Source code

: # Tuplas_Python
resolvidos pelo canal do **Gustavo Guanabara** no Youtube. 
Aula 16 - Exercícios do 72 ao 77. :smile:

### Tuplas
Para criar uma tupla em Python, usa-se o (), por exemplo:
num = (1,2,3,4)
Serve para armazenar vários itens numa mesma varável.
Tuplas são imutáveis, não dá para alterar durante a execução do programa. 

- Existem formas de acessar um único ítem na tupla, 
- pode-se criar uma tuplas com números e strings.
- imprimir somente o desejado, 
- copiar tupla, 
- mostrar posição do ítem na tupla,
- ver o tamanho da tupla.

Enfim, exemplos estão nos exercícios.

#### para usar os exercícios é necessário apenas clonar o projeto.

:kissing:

---

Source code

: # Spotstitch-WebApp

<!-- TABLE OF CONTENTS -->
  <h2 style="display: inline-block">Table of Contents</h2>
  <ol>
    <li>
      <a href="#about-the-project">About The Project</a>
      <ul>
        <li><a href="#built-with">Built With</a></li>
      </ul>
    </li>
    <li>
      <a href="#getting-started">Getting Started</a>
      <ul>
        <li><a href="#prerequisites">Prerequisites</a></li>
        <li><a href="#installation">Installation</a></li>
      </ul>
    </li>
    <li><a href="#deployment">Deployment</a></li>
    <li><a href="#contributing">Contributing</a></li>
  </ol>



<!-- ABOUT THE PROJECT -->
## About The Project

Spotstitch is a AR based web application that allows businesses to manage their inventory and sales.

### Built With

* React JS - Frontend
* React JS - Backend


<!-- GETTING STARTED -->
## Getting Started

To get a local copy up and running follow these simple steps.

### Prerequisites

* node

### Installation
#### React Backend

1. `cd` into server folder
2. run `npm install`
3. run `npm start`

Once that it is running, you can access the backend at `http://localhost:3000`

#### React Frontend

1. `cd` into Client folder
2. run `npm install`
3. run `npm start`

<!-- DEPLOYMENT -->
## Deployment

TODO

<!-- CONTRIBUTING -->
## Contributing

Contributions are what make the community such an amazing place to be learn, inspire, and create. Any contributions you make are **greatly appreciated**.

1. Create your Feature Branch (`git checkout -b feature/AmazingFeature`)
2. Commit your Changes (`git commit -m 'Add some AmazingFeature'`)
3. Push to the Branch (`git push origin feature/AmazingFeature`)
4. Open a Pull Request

...

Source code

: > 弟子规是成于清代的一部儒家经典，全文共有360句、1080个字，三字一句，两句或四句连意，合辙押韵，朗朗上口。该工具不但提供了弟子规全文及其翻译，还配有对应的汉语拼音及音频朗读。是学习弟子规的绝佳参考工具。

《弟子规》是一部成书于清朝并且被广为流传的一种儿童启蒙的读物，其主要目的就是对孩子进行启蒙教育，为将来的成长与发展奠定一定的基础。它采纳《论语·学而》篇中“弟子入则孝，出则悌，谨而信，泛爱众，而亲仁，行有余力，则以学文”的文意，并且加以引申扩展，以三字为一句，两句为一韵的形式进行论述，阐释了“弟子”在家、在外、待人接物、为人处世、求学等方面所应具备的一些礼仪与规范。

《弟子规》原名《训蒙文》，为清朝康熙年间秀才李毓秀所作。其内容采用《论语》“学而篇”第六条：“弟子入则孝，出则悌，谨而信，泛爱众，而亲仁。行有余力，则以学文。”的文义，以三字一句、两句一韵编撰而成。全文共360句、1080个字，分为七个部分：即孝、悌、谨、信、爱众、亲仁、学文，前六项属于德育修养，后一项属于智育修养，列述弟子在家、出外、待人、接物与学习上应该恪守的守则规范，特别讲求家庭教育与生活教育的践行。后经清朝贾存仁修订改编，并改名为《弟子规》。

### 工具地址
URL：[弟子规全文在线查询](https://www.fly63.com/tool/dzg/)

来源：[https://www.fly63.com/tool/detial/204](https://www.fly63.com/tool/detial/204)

> **Task details**
Scan the material above for the string "folder" and return the lines that hold it.

> **Answer**
1. `cd` into server folder
1. `cd` into Client folder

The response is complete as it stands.